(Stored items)
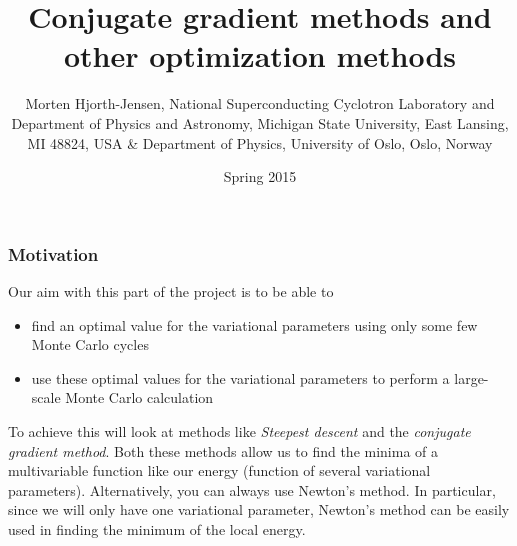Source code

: \documentclass{beamer}
\begin{document}







\title{Conjugate gradient methods and other optimization methods}


\author{Morten Hjorth-Jensen, National Superconducting Cyclotron Laboratory and Department of Physics and Astronomy, Michigan State University, East Lansing, MI 48824, USA {\&} Department of Physics, University of Oslo, Oslo, Norway\inst{}}
\institute{}

\date{Spring 2015
}

\begin{frame}
\titlepage
\end{frame}

\begin{frame}
\frametitle{Motivation}

\begin{block}{}
Our aim with this part of the project is to be able to
\begin{itemize}
\item find an optimal value for the variational parameters using only some few Monte Carlo cycles

\item use these optimal values for the variational parameters to perform a large-scale Monte Carlo calculation
\end{itemize}

\noindent
To achieve this will look at methods like \emph{Steepest descent} and the \emph{conjugate gradient method}. Both these methods allow us to find
the minima of a multivariable  function like our energy (function of several variational parameters). 
Alternatively, you can always use Newton's method. In particular, since we will only have one variational parameter,
Newton's method can be easily used in finding the minimum of the local energy.

\end{block}
\end{frame}
\end{document}

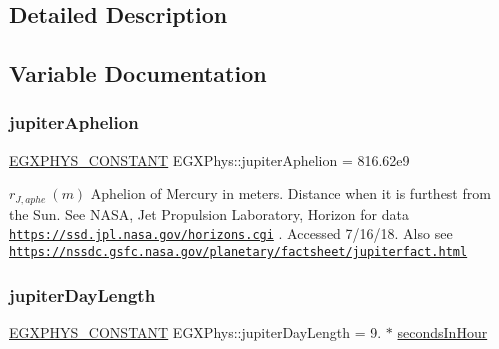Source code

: \subsection{Detailed Description}


\subsection{Variable Documentation}
\mbox{\label{group___e_g_x_phys-_constants-_astrophysics-_solar_system-_jupiter-_orbit_ga8257f4e64891502c2027114ba8003fb6}} 
\subsubsection{\texorpdfstring{jupiter\+Aphelion}{jupiterAphelion}}
{\footnotesize\ttfamily \mbox{\hyperlink{group___e_g_x_phys-_constants-_macros_ga76980d288494ce1714c9ac68a95ba702}{E\+G\+X\+P\+H\+Y\+S\+\_\+\+C\+O\+N\+S\+T\+A\+NT}} E\+G\+X\+Phys\+::jupiter\+Aphelion = 816.\+62e9}

$ r_{J,aphe} \ (m)$ Aphelion of Mercury in meters. Distance when it is furthest from the Sun. See N\+A\+SA, Jet Propulsion Laboratory, Horizon for data \href{https://ssd.jpl.nasa.gov/horizons.cgi}{\tt https\+://ssd.\+jpl.\+nasa.\+gov/horizons.\+cgi} . Accessed 7/16/18. Also see \href{https://nssdc.gsfc.nasa.gov/planetary/factsheet/jupiterfact.html}{\tt https\+://nssdc.\+gsfc.\+nasa.\+gov/planetary/factsheet/jupiterfact.\+html} \mbox{\label{group___e_g_x_phys-_constants-_astrophysics-_solar_system-_jupiter-_orbit_ga9f7093c7f773b93f4155fb35a0d36665}} 
\subsubsection{\texorpdfstring{jupiter\+Day\+Length}{jupiterDayLength}}
{\footnotesize\ttfamily \mbox{\hyperlink{group___e_g_x_phys-_constants-_macros_ga76980d288494ce1714c9ac68a95ba702}{E\+G\+X\+P\+H\+Y\+S\+\_\+\+C\+O\+N\+S\+T\+A\+NT}} E\+G\+X\+Phys\+::jupiter\+Day\+Length = 9. $\ast$ \mbox{\hyperlink{namespace_e_g_x_phys_a7c3165cd93e36f1fb8e9fef80f117bef}{seconds\+In\+Hour}}}

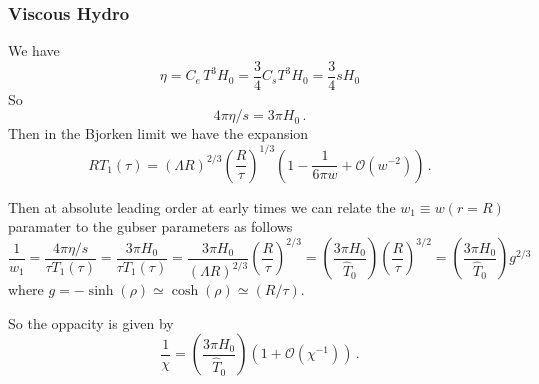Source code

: \documentclass[12pt,aps,preprint,nofootinbib,noshowkeys,noshowpacs,longbibliography,superscriptaddress,tightenlines]{revtex4-2}
\begin{document}
\subsubsection{Viscous  Hydro}

We have
\begin{equation}
  \eta = C_e \, T^3 H_0 = \frac{3}{4} C_sT^3 H_0  = \frac{3}{4} s H_0
\end{equation}
So
\begin{equation}
4\pi \eta/s = 3 \pi H_0 \, .
\end{equation}
Then in the Bjorken limit we have the expansion
\begin{equation}
   R T_1 (\tau)= (\Lambda R)^{2/3} \left( \frac{R}{\tau} \right)^{1/3} \left( 1 - \frac{1}{6\pi w} + \mathcal O(w^{-2}) \right) \, .
\end{equation}

Then at absolute leading order at early times we can relate the $w_1 \equiv w(r=R)$ paramater to the gubser parameters as follows 
\begin{equation}
  \frac{1}{w_1} = \frac{4\pi \eta/s}{\tau T_1(\tau)} = \frac{3\pi H_0}{\tau T_1(\tau)} = \frac{3\pi H_0}{(\Lambda R)^{2/3}}  \left(\frac{R}{\tau} \right)^{2/3} 
  = \left(\frac{3\pi H_0}{\hat{T}_0} \right) \left(\frac{R}{\tau}\right)^{3/2} = \left( \frac{3\pi H_0}{{\hat T}_0} \right) g^{2/3} 
\end{equation}
where $g = -\sinh(\rho) \simeq \cosh(\rho) \simeq (R/\tau)$.

So the oppacity is given by 
\begin{equation}
\frac{1}{\chi} = \left(\frac{3\pi H_0}{\hat T_0} \right)  \left(1 + \mathcal O(\chi^{-1}) \right) \, .
\end{equation}
\end{document}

Required action
Your answer should be an exact copy of the entries above, with no images included.

Exercise solution
Source code

: \documentclass{beamer}
\begin{document}







\title{Conjugate gradient methods and other optimization methods}


\author{Morten Hjorth-Jensen, National Superconducting Cyclotron Laboratory and Department of Physics and Astronomy, Michigan State University, East Lansing, MI 48824, USA {\&} Department of Physics, University of Oslo, Oslo, Norway\inst{}}
\institute{}

\date{Spring 2015
}

\begin{frame}
\titlepage
\end{frame}

\begin{frame}
\frametitle{Motivation}

\begin{block}{}
Our aim with this part of the project is to be able to
\begin{itemize}
\item find an optimal value for the variational parameters using only some few Monte Carlo cycles

\item use these optimal values for the variational parameters to perform a large-scale Monte Carlo calculation
\end{itemize}

\noindent
To achieve this will look at methods like \emph{Steepest descent} and the \emph{conjugate gradient method}. Both these methods allow us to find
the minima of a multivariable  function like our energy (function of several variational parameters). 
Alternatively, you can always use Newton's method. In particular, since we will only have one variational parameter,
Newton's method can be easily used in finding the minimum of the local energy.

\end{block}
\end{frame}
\end{document}

Source code

: \subsection{Detailed Description}


\subsection{Variable Documentation}
\mbox{\label{group___e_g_x_phys-_constants-_astrophysics-_solar_system-_jupiter-_orbit_ga8257f4e64891502c2027114ba8003fb6}} 
\subsubsection{\texorpdfstring{jupiter\+Aphelion}{jupiterAphelion}}
{\footnotesize\ttfamily \mbox{\hyperlink{group___e_g_x_phys-_constants-_macros_ga76980d288494ce1714c9ac68a95ba702}{E\+G\+X\+P\+H\+Y\+S\+\_\+\+C\+O\+N\+S\+T\+A\+NT}} E\+G\+X\+Phys\+::jupiter\+Aphelion = 816.\+62e9}

$ r_{J,aphe} \ (m)$ Aphelion of Mercury in meters. Distance when it is furthest from the Sun. See N\+A\+SA, Jet Propulsion Laboratory, Horizon for data \href{https://ssd.jpl.nasa.gov/horizons.cgi}{\tt https\+://ssd.\+jpl.\+nasa.\+gov/horizons.\+cgi} . Accessed 7/16/18. Also see \href{https://nssdc.gsfc.nasa.gov/planetary/factsheet/jupiterfact.html}{\tt https\+://nssdc.\+gsfc.\+nasa.\+gov/planetary/factsheet/jupiterfact.\+html} \mbox{\label{group___e_g_x_phys-_constants-_astrophysics-_solar_system-_jupiter-_orbit_ga9f7093c7f773b93f4155fb35a0d36665}} 
\subsubsection{\texorpdfstring{jupiter\+Day\+Length}{jupiterDayLength}}
{\footnotesize\ttfamily \mbox{\hyperlink{group___e_g_x_phys-_constants-_macros_ga76980d288494ce1714c9ac68a95ba702}{E\+G\+X\+P\+H\+Y\+S\+\_\+\+C\+O\+N\+S\+T\+A\+NT}} E\+G\+X\+Phys\+::jupiter\+Day\+Length = 9. $\ast$ \mbox{\hyperlink{namespace_e_g_x_phys_a7c3165cd93e36f1fb8e9fef80f117bef}{seconds\+In\+Hour}}}

Source code

: \documentclass[12pt,aps,preprint,nofootinbib,noshowkeys,noshowpacs,longbibliography,superscriptaddress,tightenlines]{revtex4-2}
\begin{document}
\subsubsection{Viscous  Hydro}

We have
\begin{equation}
  \eta = C_e \, T^3 H_0 = \frac{3}{4} C_sT^3 H_0  = \frac{3}{4} s H_0
\end{equation}
So
\begin{equation}
4\pi \eta/s = 3 \pi H_0 \, .
\end{equation}
Then in the Bjorken limit we have the expansion
\begin{equation}
   R T_1 (\tau)= (\Lambda R)^{2/3} \left( \frac{R}{\tau} \right)^{1/3} \left( 1 - \frac{1}{6\pi w} + \mathcal O(w^{-2}) \right) \, .
\end{equation}

Then at absolute leading order at early times we can relate the $w_1 \equiv w(r=R)$ paramater to the gubser parameters as follows 
\begin{equation}
  \frac{1}{w_1} = \frac{4\pi \eta/s}{\tau T_1(\tau)} = \frac{3\pi H_0}{\tau T_1(\tau)} = \frac{3\pi H_0}{(\Lambda R)^{2/3}}  \left(\frac{R}{\tau} \right)^{2/3} 
  = \left(\frac{3\pi H_0}{\hat{T}_0} \right) \left(\frac{R}{\tau}\right)^{3/2} = \left( \frac{3\pi H_0}{{\hat T}_0} \right) g^{2/3} 
\end{equation}
where $g = -\sinh(\rho) \simeq \cosh(\rho) \simeq (R/\tau)$.

So the oppacity is given by 
\begin{equation}
\frac{1}{\chi} = \left(\frac{3\pi H_0}{\hat T_0} \right)  \left(1 + \mathcal O(\chi^{-1}) \right) \, .
\end{equation}
\end{document}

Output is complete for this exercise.